2021 Admissions Statistics

Went to an admitted students reception last weekend and Asst. Director of Admissions Marjie Betley was present. She said that UChicago received “around 28,000 applications” this year (compared to 31,411 last year) and had an overall acceptance rate of “around 8%” (compared to 7.6% last year). Assuming these admissions statistics are wholly accurate, what would cause UChicago to have a lower number of applications/higher overall acceptance rate? Is this a sign of an upwards trend in terms of % accepted, or do you think she was just rounding?

Not significant enough to show a trend. Tiny variation.

Hmm, interesting. Clearly, it’s not just rounding wrt number of apps (could be wrt % admitted). If the acceptance rate did increase, it means that the higher yield from ED didn’t fully compensate for the decrease in number of applicants. At which point the questions become (a) why did applications decrease (by about 10% if the stats are accurate)? (b) was the move to ED1/ED2 counterproductive © if so, is this just a short-term effect? Answering (b) requires a theory of what ED is supposed to produce. It’d be interesting to see the numbers broken down by type of application, but UChicago doesn’t typically release that info.

So isn’t this because Chicago got less total early apps (because fewer people want to commit ED, and EA looks even more difficult), and, based on a softer brand and a notoriously low RD rate, RD apps stagnated?

ED may modestly increase the caliber of student entering, but if Chicago wants to gain thousands more apps, it probably needs to strengthen its brand and its position as a “dream” school that lots of 18 yos covet (admit celebrities! have big time basketball! woo senators’ kids! start an association of some sort with Stanford, MIT, and Duke, and piggyback off other schools’ success!)

That is a serious drop in the number of applications.
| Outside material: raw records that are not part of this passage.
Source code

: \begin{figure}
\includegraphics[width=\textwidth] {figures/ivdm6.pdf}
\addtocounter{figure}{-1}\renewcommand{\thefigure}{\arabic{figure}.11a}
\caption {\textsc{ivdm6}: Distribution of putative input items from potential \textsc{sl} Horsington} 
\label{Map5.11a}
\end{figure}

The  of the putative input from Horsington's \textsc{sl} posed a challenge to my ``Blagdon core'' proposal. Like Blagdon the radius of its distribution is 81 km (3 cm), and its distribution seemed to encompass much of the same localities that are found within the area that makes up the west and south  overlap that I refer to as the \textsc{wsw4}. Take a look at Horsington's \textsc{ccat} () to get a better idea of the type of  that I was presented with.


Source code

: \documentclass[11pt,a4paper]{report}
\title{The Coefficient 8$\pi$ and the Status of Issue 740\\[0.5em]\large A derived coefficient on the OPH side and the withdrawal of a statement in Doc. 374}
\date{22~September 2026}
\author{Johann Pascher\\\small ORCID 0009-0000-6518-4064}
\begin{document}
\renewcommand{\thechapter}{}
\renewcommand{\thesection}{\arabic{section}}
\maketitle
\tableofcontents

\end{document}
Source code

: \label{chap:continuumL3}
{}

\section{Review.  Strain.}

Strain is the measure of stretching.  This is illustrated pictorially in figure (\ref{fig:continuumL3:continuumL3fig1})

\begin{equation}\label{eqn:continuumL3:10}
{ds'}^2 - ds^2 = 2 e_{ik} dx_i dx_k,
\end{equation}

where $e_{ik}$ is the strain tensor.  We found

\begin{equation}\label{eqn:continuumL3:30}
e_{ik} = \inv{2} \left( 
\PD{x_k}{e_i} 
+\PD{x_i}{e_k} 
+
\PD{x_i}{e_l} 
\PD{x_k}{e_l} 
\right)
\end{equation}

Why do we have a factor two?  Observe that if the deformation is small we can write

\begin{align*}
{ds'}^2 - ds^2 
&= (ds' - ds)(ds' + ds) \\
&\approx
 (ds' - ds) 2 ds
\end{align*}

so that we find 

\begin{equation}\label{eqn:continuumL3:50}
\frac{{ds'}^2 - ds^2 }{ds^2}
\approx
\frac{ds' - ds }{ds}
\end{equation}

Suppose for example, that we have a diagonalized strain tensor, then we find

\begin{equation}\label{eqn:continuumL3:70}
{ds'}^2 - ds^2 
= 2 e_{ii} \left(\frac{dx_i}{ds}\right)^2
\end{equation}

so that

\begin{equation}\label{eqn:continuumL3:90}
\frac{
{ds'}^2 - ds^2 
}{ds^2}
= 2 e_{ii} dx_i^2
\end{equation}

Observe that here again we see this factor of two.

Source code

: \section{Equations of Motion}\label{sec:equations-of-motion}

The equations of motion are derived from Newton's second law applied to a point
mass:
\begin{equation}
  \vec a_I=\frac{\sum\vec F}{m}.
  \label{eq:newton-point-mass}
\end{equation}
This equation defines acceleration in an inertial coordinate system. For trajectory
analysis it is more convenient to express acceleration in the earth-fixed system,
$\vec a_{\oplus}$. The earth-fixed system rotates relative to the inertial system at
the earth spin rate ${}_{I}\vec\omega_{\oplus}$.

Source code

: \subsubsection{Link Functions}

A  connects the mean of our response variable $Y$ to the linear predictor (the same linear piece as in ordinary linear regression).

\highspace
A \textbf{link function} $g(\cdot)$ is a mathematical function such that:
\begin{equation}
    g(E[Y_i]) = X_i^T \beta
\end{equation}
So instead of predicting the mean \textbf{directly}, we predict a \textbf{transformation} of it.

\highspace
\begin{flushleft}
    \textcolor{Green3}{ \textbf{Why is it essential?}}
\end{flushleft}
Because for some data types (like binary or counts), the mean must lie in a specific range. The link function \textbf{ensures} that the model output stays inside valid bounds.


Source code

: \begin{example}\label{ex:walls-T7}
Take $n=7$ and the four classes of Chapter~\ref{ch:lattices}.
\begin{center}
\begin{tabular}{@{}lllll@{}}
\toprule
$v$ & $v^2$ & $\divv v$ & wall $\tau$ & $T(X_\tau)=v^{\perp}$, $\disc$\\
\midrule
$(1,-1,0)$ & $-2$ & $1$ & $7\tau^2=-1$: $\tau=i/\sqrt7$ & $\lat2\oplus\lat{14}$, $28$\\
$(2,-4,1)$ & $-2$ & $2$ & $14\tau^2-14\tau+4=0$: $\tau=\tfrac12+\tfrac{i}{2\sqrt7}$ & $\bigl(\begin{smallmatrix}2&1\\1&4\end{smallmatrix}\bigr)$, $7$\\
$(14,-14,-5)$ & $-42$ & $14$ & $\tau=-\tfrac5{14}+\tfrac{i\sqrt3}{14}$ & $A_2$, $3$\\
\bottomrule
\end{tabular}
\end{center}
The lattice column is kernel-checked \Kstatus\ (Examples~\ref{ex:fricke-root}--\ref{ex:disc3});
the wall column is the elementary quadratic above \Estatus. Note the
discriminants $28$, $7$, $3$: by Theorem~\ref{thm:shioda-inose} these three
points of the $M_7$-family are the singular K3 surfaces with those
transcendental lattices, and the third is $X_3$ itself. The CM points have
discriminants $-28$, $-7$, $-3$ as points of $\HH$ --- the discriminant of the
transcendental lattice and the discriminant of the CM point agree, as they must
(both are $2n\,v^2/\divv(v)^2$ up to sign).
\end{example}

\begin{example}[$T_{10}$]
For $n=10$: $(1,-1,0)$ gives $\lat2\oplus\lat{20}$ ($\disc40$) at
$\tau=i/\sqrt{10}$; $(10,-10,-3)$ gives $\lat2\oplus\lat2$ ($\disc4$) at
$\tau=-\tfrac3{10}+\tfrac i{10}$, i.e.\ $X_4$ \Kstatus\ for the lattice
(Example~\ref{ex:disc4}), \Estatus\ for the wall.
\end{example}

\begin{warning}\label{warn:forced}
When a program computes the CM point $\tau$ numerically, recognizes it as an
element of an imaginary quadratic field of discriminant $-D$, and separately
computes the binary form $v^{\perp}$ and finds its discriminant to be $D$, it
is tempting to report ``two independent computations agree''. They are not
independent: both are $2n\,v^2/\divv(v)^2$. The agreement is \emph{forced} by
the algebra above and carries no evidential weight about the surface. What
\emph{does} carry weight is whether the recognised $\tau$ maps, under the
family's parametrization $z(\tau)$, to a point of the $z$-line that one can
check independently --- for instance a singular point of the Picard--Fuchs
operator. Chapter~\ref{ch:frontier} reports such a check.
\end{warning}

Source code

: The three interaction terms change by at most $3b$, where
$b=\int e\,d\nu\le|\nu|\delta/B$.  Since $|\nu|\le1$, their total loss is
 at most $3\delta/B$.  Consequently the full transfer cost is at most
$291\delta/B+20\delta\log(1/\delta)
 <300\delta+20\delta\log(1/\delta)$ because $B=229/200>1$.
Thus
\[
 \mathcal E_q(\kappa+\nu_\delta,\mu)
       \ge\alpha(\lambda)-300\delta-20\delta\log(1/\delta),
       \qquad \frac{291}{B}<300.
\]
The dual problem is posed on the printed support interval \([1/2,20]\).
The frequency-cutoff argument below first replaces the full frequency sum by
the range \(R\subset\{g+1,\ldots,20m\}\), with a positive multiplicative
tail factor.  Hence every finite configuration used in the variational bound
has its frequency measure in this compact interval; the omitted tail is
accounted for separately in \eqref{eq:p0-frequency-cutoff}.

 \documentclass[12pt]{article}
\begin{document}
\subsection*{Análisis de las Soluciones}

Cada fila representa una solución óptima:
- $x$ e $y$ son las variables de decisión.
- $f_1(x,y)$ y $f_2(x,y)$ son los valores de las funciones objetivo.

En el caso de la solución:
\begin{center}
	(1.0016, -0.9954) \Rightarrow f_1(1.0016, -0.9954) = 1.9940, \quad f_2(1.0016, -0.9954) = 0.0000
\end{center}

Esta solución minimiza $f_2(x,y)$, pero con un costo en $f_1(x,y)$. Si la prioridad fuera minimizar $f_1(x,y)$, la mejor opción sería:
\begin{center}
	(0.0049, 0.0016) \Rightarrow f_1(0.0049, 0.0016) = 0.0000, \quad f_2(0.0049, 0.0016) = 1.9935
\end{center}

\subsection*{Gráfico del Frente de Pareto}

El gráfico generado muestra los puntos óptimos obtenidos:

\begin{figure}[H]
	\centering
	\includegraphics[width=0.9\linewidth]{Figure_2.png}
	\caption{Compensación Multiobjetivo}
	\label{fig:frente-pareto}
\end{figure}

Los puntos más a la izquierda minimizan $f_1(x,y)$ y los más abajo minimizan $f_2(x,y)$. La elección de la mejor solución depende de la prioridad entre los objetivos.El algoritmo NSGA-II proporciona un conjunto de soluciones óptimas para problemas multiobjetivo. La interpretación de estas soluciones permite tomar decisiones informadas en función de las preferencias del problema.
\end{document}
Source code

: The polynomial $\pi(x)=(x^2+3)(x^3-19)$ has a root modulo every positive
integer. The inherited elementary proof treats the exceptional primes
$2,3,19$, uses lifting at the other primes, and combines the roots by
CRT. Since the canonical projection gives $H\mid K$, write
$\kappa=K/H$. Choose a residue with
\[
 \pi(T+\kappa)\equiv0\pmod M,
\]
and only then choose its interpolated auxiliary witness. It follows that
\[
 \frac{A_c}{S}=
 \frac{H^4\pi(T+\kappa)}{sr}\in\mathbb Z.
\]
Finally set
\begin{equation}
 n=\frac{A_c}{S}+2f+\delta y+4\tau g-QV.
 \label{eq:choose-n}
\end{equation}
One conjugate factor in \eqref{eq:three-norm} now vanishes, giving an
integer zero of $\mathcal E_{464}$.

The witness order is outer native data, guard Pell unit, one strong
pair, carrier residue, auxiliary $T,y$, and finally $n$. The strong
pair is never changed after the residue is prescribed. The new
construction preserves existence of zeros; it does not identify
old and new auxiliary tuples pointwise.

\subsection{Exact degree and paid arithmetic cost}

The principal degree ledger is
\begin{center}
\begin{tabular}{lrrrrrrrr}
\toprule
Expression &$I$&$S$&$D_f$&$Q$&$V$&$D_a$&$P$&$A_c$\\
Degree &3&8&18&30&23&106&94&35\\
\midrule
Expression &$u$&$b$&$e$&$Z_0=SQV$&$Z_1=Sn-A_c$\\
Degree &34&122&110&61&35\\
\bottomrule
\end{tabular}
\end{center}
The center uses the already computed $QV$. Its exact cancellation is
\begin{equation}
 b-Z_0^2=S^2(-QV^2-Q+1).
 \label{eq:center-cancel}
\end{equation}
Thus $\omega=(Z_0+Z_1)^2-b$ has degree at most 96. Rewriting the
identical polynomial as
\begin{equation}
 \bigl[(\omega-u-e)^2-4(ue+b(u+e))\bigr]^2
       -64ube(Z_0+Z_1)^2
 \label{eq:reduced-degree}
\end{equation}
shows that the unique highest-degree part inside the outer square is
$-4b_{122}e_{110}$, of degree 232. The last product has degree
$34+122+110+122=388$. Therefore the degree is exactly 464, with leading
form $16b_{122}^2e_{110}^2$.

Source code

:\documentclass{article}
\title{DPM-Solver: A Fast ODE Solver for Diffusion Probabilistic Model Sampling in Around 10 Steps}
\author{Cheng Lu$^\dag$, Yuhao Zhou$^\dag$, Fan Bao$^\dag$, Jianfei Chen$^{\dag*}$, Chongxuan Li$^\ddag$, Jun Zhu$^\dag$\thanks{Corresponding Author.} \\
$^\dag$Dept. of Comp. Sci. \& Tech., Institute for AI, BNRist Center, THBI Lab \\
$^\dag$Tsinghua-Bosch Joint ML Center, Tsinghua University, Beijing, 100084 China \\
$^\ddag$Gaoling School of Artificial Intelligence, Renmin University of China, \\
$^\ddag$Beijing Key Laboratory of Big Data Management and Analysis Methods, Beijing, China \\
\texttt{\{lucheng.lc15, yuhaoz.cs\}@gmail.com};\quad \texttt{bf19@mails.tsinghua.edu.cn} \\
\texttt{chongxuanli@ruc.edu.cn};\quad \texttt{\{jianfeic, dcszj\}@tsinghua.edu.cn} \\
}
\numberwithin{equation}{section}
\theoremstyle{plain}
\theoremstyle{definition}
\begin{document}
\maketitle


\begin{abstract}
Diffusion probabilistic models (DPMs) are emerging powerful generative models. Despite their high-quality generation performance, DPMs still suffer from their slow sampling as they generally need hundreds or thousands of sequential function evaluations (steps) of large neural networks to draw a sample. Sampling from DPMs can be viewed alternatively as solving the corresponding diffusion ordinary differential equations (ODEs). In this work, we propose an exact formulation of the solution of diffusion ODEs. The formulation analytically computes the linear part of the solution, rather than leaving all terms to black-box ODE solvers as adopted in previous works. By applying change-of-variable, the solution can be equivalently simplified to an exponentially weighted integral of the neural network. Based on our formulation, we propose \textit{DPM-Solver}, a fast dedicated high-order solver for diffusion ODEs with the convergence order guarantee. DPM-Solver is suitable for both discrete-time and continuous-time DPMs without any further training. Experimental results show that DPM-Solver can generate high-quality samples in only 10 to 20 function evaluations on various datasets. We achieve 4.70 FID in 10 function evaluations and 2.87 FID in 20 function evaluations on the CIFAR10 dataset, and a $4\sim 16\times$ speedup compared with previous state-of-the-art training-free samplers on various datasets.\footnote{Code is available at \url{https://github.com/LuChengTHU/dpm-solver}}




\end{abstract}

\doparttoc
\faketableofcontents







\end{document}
A ten percent drop when other universities are reporting good increases indicates some softness in the brand. For example Penn reported a 4% increase with a total of more than 40,000 applying

Here’s a theory:

So, regular decision apps are probably the best sign of a school’s general appeal. Early apps (EA or ED) still tend to come from more affluent students, whereas the regular pool sees the broadest cross-section of students.

Chicago’s strategy was, up until this year, to have an aggressive but laissez-faire EA policy, “We might not be your first choice, but why not throw your hat in the ring?” Lots of students applied ED or EA elsewhere, and still utilized Chicago as a kind of “top school backup option.” Chicago received 11,000+ EA apps for many years.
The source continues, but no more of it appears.